● Work order: The required output is the line with "- A2: 需要早操出勤40次以上" and each line that follows it to the end of the entries below, copied exactly and with nothing added.

[Data items]
──────────────────────────────
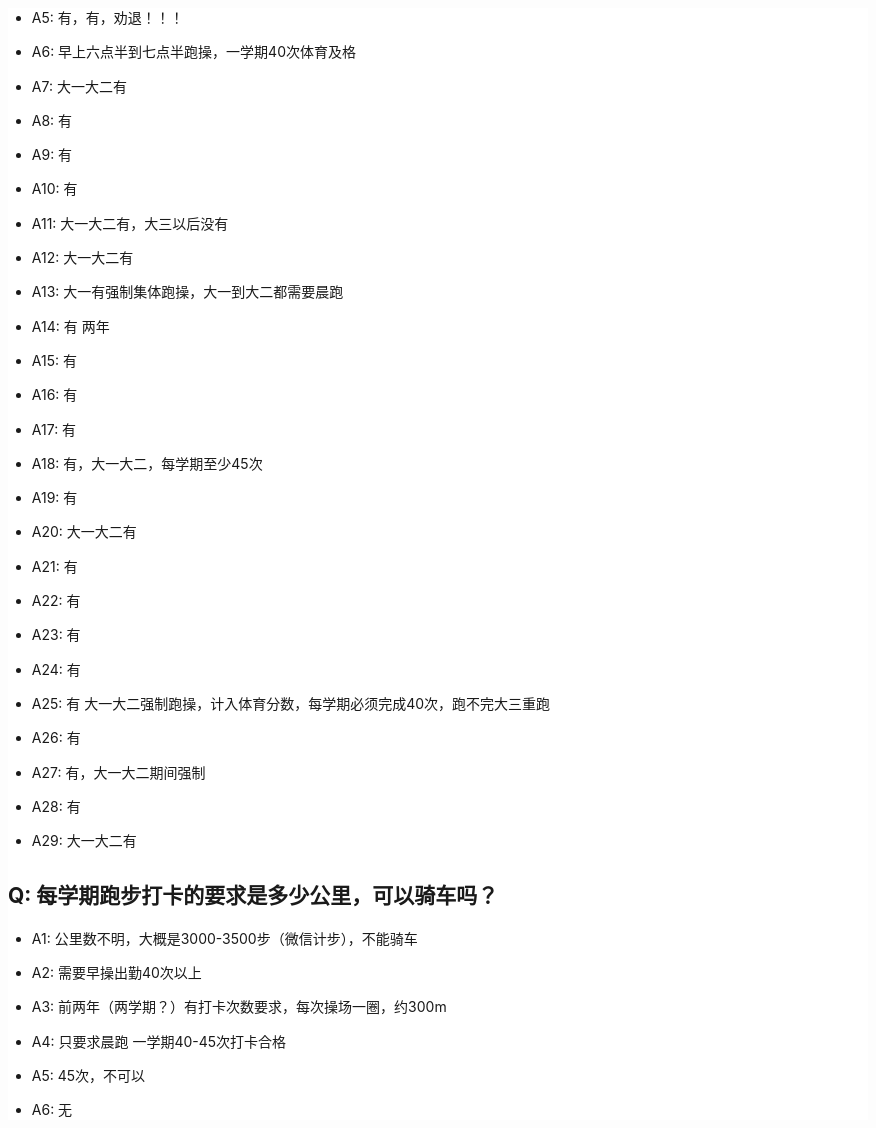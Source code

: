 - A5: 有，有，劝退！！！

- A6: 早上六点半到七点半跑操，一学期40次体育及格

- A7: 大一大二有

- A8: 有

- A9: 有

- A10: 有

- A11: 大一大二有，大三以后没有

- A12: 大一大二有

- A13: 大一有强制集体跑操，大一到大二都需要晨跑

- A14: 有 两年

- A15: 有

- A16: 有

- A17: 有

- A18: 有，大一大二，每学期至少45次

- A19: 有

- A20: 大一大二有

- A21: 有

- A22: 有

- A23: 有

- A24: 有

- A25: 有 大一大二强制跑操，计入体育分数，每学期必须完成40次，跑不完大三重跑

- A26: 有

- A27: 有，大一大二期间强制

- A28: 有

- A29: 大一大二有

## Q: 每学期跑步打卡的要求是多少公里，可以骑车吗？

- A1: 公里数不明，大概是3000-3500步（微信计步），不能骑车

- A2: 需要早操出勤40次以上

- A3: 前两年（两学期？）有打卡次数要求，每次操场一圈，约300m

- A4: 只要求晨跑 一学期40-45次打卡合格

- A5: 45次，不可以

- A6: 无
──────────────────────────────
● Solution to this task:
- A2: 需要早操出勤40次以上

- A3: 前两年（两学期？）有打卡次数要求，每次操场一圈，约300m

- A4: 只要求晨跑 一学期40-45次打卡合格

- A5: 45次，不可以

- A6: 无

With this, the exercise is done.